永久機関は存在しない」熱力学によって証明済のこの命題ですが、いまだに騙される人がおります。
一度動き始めれば、永久にエネルギーを生み出すマシンは、人間のロマンなんでしょうなあ。
ついつい、願望が「現実にあること」とごっちゃになってしまうわけです。

ですが、この「永久機関」が、熱力学上のものであればただちに否定するはずのものですが、ことが経済に移りますと、たわいもない永久機関マジックに人ははまってしまうのです。
以下に、簡単に説明しましょう。

日本国の国債残高はすでに1000兆円の大台確実というお話は皆さんご存知と思いますが、こう言ったらどうでしょう?
すなわち
「日本国債は、すべてが日本人が購入している(実際は91%)。よって、日本政府が発行した国債のお金は政府の財政出動によって、再び民間に移動しただけであるから、絶対に破綻することはない」

政府が国債を発行しますと、民間が買います。すると、お金は政府に移動します。民間は国債を受け取ります。
政府はお金がないので、国債を売って得たお金をじゃんじゃん使います。
使ったお金は、民間が受け取るわけで、それによって民間はお金持ちになります。

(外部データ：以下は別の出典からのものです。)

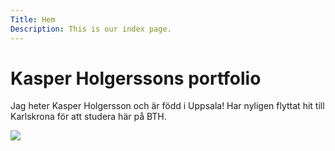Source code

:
 ```yaml
---
Title: Hem
Description: This is our index page.
---
```


Kasper Holgerssons portfolio
==========================

Jag heter Kasper Holgersson och är född i Uppsala! Har nyligen flyttat hit till Karlskrona för att studera här på BTH.

<img src="image/jag.png">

(国債+政府出動のお金を持つことになる)
すると、どうなるでしょうか?
民間はとてもお金持ちですので、再び政府の国債を引き受けることができます。
すると、国内消化を続ける限り、永久に政府は国債を発行しつづけることができて、破綻しません。
見事な経済版の永久機関の出来上がり!となります(笑)

この話の奇妙さは、すぐに誰でも気が付くことができます。
つまり、これが事実であれば、国民はだれも働く必要がありません。寝ていても、永久に税金で食べられる(笑)夢の無税国家が誕生します。
永久機関がホンモノであれば、エネルギーはタダで得られるのと一緒です。

残念ながら、あり得ません。

よく考えてみますと、先の国債発行の例で行けば、国民資産のうち半分が国債、半分がお金となっています。国債の裏付けは、国民の将来のお金(納税)です。国債の償還ができないために、また国債を発行するということは、そのぶん将来のお金を渡すことになります。その比率がどんどん増えていくと、どんどん将来のお金を渡すことになります。そうすると、今持っているお金の比率はどんどん下がっていきます。これでバランスをとればすごいインフレになります。
また、国債の償還ができないときは、むりやり国民がもっているお金を取り上げるしかないこともわかります(預金封鎖です)
預金封鎖すれば政府は破綻しませんが、民間が強制的に肩代わりするだけの話です。

難しい話ではなくて、フリーエネルギーはない、無から有は生じないというだけの話です。
永久機関はあり得ないといえば、ごく当然の話ですね。

それでも、話の対象が経済になった瞬間に、永久機関があるのではないか、無から有が生じるのではないか、と人間は思ってしまうのです。
つまり願望が、「現実にあること」とごっちゃになってしまうのですね。

結局、人間の夢なんでしょうなあ。